▶ _WHAT TO PRODUCE_:
Set down every entry once more, character for character.

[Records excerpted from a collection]
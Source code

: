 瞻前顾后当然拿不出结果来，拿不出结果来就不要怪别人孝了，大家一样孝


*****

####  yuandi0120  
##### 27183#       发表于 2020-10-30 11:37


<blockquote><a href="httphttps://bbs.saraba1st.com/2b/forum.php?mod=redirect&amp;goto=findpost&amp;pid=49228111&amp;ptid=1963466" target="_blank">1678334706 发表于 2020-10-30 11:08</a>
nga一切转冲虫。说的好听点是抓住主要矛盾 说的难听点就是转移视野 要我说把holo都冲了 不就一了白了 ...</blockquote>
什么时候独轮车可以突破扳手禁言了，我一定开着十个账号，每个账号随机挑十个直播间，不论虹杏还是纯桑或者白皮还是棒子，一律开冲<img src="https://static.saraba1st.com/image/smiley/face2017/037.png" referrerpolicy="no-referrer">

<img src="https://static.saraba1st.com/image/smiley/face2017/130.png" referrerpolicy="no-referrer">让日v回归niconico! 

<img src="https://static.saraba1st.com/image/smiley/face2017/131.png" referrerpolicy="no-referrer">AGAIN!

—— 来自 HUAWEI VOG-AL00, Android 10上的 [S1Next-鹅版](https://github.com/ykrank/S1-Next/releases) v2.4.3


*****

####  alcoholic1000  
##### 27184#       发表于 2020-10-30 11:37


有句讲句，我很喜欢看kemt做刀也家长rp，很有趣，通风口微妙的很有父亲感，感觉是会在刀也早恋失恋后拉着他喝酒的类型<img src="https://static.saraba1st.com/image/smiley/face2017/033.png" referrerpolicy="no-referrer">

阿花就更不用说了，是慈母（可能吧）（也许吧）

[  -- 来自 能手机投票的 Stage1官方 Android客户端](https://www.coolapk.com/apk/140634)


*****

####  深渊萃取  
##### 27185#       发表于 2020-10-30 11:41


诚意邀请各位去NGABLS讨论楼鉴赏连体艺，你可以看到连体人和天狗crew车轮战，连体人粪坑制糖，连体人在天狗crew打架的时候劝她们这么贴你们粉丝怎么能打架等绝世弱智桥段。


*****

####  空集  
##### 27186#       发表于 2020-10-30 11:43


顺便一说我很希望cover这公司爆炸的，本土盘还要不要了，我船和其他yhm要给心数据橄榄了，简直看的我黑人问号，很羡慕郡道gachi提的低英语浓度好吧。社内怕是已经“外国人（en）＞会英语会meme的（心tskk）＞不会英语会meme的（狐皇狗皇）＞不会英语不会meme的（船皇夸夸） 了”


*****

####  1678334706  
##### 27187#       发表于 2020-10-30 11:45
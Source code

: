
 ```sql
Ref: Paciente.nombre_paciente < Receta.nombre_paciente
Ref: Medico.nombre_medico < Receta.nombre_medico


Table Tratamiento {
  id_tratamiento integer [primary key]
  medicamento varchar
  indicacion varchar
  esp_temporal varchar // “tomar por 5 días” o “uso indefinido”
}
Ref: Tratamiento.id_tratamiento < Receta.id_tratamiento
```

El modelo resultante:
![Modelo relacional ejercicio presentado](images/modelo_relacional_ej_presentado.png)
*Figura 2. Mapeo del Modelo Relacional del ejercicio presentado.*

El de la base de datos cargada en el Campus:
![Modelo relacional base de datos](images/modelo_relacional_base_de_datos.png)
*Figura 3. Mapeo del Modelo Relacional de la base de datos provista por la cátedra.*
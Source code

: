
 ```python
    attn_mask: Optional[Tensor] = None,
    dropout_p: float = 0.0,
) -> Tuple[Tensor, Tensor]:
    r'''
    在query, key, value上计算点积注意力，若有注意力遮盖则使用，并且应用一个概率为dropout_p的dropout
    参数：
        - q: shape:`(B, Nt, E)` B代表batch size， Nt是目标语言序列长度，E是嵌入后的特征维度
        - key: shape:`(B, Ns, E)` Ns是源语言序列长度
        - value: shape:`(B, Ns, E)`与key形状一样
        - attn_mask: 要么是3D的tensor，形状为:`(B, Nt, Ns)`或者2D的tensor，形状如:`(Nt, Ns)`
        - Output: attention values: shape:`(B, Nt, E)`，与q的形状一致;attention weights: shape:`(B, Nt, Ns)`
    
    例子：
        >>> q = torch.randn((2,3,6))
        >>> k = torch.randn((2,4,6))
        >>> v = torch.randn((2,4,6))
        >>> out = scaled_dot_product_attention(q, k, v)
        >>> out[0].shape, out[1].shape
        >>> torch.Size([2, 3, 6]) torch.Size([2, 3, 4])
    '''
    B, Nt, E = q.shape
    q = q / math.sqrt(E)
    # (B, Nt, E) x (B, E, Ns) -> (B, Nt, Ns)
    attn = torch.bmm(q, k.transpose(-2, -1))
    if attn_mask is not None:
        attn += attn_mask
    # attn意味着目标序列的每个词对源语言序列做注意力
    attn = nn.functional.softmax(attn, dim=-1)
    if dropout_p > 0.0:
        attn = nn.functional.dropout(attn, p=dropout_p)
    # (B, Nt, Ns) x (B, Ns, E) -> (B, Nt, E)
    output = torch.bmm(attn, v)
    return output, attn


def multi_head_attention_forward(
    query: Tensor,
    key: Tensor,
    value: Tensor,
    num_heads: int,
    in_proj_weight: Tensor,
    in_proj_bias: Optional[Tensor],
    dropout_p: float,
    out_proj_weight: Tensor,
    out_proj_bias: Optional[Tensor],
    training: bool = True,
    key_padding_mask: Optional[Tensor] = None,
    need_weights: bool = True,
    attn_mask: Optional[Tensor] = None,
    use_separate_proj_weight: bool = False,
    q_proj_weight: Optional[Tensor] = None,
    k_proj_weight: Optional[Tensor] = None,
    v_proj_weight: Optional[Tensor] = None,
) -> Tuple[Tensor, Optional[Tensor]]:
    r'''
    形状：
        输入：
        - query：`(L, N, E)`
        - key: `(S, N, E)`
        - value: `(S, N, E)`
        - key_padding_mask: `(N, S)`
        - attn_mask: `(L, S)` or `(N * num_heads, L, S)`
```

▶ _EXERCISE SOLUTION_:
Source code

: 瞻前顾后当然拿不出结果来，拿不出结果来就不要怪别人孝了，大家一样孝


*****

####  yuandi0120  
##### 27183#       发表于 2020-10-30 11:37


<blockquote><a href="httphttps://bbs.saraba1st.com/2b/forum.php?mod=redirect&amp;goto=findpost&amp;pid=49228111&amp;ptid=1963466" target="_blank">1678334706 发表于 2020-10-30 11:08</a>
nga一切转冲虫。说的好听点是抓住主要矛盾 说的难听点就是转移视野 要我说把holo都冲了 不就一了白了 ...</blockquote>
什么时候独轮车可以突破扳手禁言了，我一定开着十个账号，每个账号随机挑十个直播间，不论虹杏还是纯桑或者白皮还是棒子，一律开冲<img src="https://static.saraba1st.com/image/smiley/face2017/037.png" referrerpolicy="no-referrer">

<img src="https://static.saraba1st.com/image/smiley/face2017/130.png" referrerpolicy="no-referrer">让日v回归niconico! 

<img src="https://static.saraba1st.com/image/smiley/face2017/131.png" referrerpolicy="no-referrer">AGAIN!

—— 来自 HUAWEI VOG-AL00, Android 10上的 [S1Next-鹅版](https://github.com/ykrank/S1-Next/releases) v2.4.3


*****

####  alcoholic1000  
##### 27184#       发表于 2020-10-30 11:37


有句讲句，我很喜欢看kemt做刀也家长rp，很有趣，通风口微妙的很有父亲感，感觉是会在刀也早恋失恋后拉着他喝酒的类型<img src="https://static.saraba1st.com/image/smiley/face2017/033.png" referrerpolicy="no-referrer">

阿花就更不用说了，是慈母（可能吧）（也许吧）

[  -- 来自 能手机投票的 Stage1官方 Android客户端](https://www.coolapk.com/apk/140634)


*****

####  深渊萃取  
##### 27185#       发表于 2020-10-30 11:41


诚意邀请各位去NGABLS讨论楼鉴赏连体艺，你可以看到连体人和天狗crew车轮战，连体人粪坑制糖，连体人在天狗crew打架的时候劝她们这么贴你们粉丝怎么能打架等绝世弱智桥段。


*****

####  空集  
##### 27186#       发表于 2020-10-30 11:43


顺便一说我很希望cover这公司爆炸的，本土盘还要不要了，我船和其他yhm要给心数据橄榄了，简直看的我黑人问号，很羡慕郡道gachi提的低英语浓度好吧。社内怕是已经“外国人（en）＞会英语会meme的（心tskk）＞不会英语会meme的（狐皇狗皇）＞不会英语不会meme的（船皇夸夸） 了”


*****

####  1678334706  
##### 27187#       发表于 2020-10-30 11:45
Source code

:
 ```sql
Ref: Paciente.nombre_paciente < Receta.nombre_paciente
Ref: Medico.nombre_medico < Receta.nombre_medico


Table Tratamiento {
  id_tratamiento integer [primary key]
  medicamento varchar
  indicacion varchar
  esp_temporal varchar // “tomar por 5 días” o “uso indefinido”
}
Ref: Tratamiento.id_tratamiento < Receta.id_tratamiento
```

El modelo resultante:
![Modelo relacional ejercicio presentado](images/modelo_relacional_ej_presentado.png)
*Figura 2. Mapeo del Modelo Relacional del ejercicio presentado.*

El de la base de datos cargada en el Campus:
![Modelo relacional base de datos](images/modelo_relacional_base_de_datos.png)
*Figura 3. Mapeo del Modelo Relacional de la base de datos provista por la cátedra.*
Source code

:
 ```python
    attn_mask: Optional[Tensor] = None,
    dropout_p: float = 0.0,
) -> Tuple[Tensor, Tensor]:
    r'''
    在query, key, value上计算点积注意力，若有注意力遮盖则使用，并且应用一个概率为dropout_p的dropout
    参数：
        - q: shape:`(B, Nt, E)` B代表batch size， Nt是目标语言序列长度，E是嵌入后的特征维度
        - key: shape:`(B, Ns, E)` Ns是源语言序列长度
        - value: shape:`(B, Ns, E)`与key形状一样
        - attn_mask: 要么是3D的tensor，形状为:`(B, Nt, Ns)`或者2D的tensor，形状如:`(Nt, Ns)`
        - Output: attention values: shape:`(B, Nt, E)`，与q的形状一致;attention weights: shape:`(B, Nt, Ns)`
    
    例子：
        >>> q = torch.randn((2,3,6))
        >>> k = torch.randn((2,4,6))
        >>> v = torch.randn((2,4,6))
        >>> out = scaled_dot_product_attention(q, k, v)
        >>> out[0].shape, out[1].shape
        >>> torch.Size([2, 3, 6]) torch.Size([2, 3, 4])
    '''
    B, Nt, E = q.shape
    q = q / math.sqrt(E)
    # (B, Nt, E) x (B, E, Ns) -> (B, Nt, Ns)
    attn = torch.bmm(q, k.transpose(-2, -1))
    if attn_mask is not None:
        attn += attn_mask
    # attn意味着目标序列的每个词对源语言序列做注意力
    attn = nn.functional.softmax(attn, dim=-1)
    if dropout_p > 0.0:
        attn = nn.functional.dropout(attn, p=dropout_p)
    # (B, Nt, Ns) x (B, Ns, E) -> (B, Nt, E)
    output = torch.bmm(attn, v)
    return output, attn


def multi_head_attention_forward(
    query: Tensor,
    key: Tensor,
    value: Tensor,
    num_heads: int,
    in_proj_weight: Tensor,
    in_proj_bias: Optional[Tensor],
    dropout_p: float,
    out_proj_weight: Tensor,
    out_proj_bias: Optional[Tensor],
    training: bool = True,
    key_padding_mask: Optional[Tensor] = None,
    need_weights: bool = True,
    attn_mask: Optional[Tensor] = None,
    use_separate_proj_weight: bool = False,
    q_proj_weight: Optional[Tensor] = None,
    k_proj_weight: Optional[Tensor] = None,
    v_proj_weight: Optional[Tensor] = None,
) -> Tuple[Tensor, Optional[Tensor]]:
    r'''
    形状：
        输入：
        - query：`(L, N, E)`
        - key: `(S, N, E)`
        - value: `(S, N, E)`
        - key_padding_mask: `(N, S)`
        - attn_mask: `(L, S)` or `(N * num_heads, L, S)`
```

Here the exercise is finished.